**Exercise:** The word "program" marks the lines to keep; find each one in the data and copy it.

**Saved data entries:**
Segment Open

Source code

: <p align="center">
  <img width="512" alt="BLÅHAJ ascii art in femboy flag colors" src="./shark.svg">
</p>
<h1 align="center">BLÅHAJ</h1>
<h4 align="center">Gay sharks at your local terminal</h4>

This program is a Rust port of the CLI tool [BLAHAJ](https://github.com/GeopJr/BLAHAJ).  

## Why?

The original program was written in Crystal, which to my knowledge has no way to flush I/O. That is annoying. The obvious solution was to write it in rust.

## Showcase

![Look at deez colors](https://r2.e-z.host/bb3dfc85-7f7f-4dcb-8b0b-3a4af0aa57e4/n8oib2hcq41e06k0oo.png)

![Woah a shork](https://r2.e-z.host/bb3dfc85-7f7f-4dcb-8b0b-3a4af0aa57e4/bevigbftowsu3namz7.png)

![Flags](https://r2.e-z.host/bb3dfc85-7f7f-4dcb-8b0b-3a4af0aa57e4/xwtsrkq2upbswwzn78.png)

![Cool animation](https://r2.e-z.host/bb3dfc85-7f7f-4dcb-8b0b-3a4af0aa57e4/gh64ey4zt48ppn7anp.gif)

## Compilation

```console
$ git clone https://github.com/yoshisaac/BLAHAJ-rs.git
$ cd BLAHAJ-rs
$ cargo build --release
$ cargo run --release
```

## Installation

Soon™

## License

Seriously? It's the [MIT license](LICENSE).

Segment Closed
Segment Open

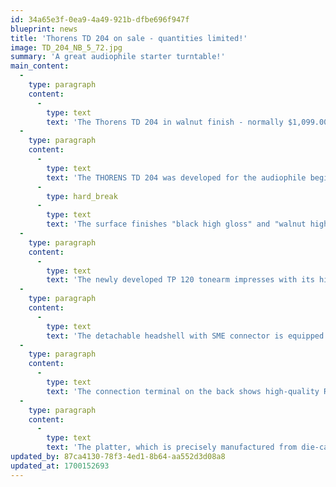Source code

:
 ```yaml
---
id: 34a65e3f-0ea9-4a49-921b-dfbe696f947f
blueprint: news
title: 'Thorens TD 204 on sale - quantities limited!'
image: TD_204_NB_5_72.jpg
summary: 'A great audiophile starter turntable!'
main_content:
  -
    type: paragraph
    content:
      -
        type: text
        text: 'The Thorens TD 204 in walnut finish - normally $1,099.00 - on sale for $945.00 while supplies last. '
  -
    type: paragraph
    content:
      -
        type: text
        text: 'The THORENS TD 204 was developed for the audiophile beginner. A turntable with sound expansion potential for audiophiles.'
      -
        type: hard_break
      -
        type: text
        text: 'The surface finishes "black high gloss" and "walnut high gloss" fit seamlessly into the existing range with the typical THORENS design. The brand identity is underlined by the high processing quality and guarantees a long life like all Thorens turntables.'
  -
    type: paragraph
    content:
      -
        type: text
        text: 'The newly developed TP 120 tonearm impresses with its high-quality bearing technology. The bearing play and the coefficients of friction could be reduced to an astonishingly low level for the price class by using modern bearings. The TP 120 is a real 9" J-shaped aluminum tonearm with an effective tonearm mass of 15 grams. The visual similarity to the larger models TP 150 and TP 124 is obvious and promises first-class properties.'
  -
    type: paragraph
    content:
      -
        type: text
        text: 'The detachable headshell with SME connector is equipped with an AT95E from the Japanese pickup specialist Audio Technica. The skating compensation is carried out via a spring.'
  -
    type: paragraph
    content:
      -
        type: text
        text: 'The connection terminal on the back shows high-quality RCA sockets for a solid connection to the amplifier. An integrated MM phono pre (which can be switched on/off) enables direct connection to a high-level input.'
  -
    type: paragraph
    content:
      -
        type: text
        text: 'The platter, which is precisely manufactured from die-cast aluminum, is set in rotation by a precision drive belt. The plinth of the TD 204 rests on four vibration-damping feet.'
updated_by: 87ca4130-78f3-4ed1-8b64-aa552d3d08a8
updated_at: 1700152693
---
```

Segment Closed
Segment Open

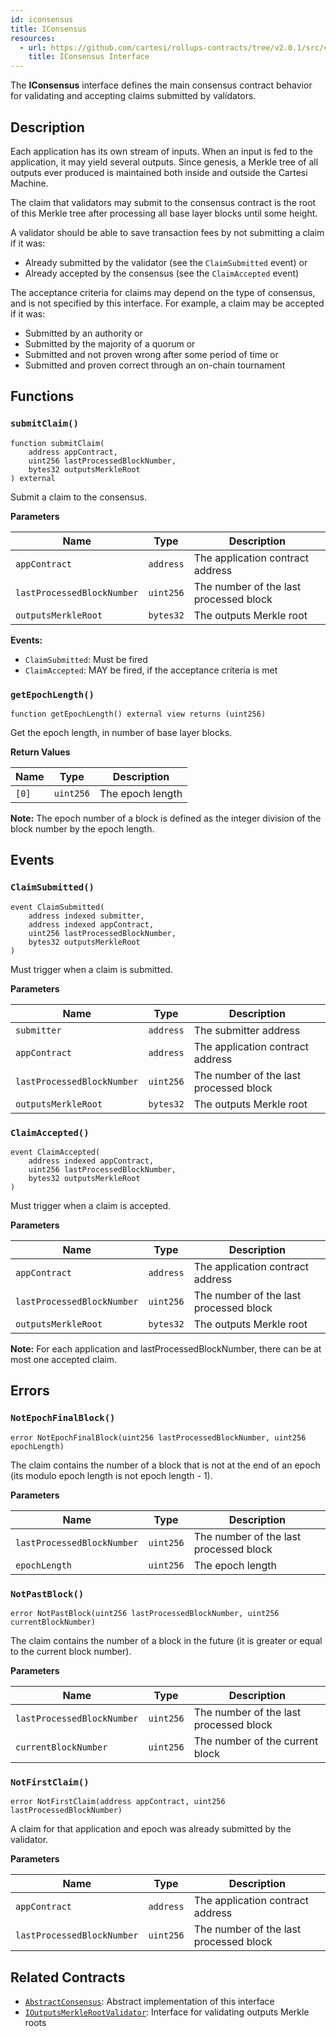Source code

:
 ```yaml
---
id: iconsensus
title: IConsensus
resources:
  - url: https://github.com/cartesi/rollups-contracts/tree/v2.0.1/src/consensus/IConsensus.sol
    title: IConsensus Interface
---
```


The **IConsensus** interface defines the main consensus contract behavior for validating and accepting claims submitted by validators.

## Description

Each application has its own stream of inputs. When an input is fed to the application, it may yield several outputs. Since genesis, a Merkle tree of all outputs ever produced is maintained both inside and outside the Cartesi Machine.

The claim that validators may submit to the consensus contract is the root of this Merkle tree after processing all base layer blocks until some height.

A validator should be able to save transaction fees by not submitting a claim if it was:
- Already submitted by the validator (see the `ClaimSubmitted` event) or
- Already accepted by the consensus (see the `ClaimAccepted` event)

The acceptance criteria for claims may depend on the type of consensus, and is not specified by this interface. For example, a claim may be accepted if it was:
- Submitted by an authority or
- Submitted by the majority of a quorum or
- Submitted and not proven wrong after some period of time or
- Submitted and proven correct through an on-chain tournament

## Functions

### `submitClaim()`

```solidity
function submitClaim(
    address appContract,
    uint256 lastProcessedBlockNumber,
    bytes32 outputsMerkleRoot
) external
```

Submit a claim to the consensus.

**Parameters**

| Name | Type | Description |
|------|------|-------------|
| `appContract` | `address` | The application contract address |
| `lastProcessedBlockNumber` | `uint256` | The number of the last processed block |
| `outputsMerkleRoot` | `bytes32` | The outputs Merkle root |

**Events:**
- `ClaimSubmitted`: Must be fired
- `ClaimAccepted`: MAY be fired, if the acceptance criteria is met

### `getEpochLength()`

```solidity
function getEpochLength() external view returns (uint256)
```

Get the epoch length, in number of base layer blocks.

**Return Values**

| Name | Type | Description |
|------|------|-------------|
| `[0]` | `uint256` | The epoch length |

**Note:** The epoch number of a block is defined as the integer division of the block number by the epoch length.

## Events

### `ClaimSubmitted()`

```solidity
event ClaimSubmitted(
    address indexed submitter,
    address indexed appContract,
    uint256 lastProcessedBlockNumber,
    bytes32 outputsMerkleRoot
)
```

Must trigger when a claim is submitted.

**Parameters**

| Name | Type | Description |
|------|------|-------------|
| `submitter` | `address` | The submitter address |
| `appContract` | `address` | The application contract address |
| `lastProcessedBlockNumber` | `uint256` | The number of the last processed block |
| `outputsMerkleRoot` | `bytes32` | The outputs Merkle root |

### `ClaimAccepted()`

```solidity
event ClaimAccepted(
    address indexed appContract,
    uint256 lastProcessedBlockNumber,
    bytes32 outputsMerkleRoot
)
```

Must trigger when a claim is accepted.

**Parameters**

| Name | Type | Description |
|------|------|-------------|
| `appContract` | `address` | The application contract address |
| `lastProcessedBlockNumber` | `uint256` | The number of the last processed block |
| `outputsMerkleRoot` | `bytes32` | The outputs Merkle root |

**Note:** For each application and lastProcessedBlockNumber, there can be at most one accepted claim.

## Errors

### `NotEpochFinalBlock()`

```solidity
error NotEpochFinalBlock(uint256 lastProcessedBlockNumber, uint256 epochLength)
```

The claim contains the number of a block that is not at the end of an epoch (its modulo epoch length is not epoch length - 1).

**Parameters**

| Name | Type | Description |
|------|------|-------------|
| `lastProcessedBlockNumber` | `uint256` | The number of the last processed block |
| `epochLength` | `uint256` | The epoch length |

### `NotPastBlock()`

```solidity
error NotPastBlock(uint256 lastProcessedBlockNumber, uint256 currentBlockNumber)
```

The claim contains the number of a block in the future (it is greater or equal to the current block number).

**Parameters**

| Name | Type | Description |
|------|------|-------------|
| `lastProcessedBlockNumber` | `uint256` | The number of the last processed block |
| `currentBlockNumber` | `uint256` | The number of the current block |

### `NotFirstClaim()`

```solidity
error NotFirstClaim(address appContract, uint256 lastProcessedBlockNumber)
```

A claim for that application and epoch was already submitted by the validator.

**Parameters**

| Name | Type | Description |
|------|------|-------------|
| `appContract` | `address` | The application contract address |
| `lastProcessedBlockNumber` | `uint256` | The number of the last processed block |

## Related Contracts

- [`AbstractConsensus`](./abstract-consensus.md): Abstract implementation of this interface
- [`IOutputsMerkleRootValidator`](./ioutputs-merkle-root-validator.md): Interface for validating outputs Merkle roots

Segment Closed

**Task result:**
This program is a Rust port of the CLI tool [BLAHAJ](https://github.com/GeopJr/BLAHAJ).  
The original program was written in Crystal, which to my knowledge has no way to flush I/O. That is annoying. The obvious solution was to write it in rust.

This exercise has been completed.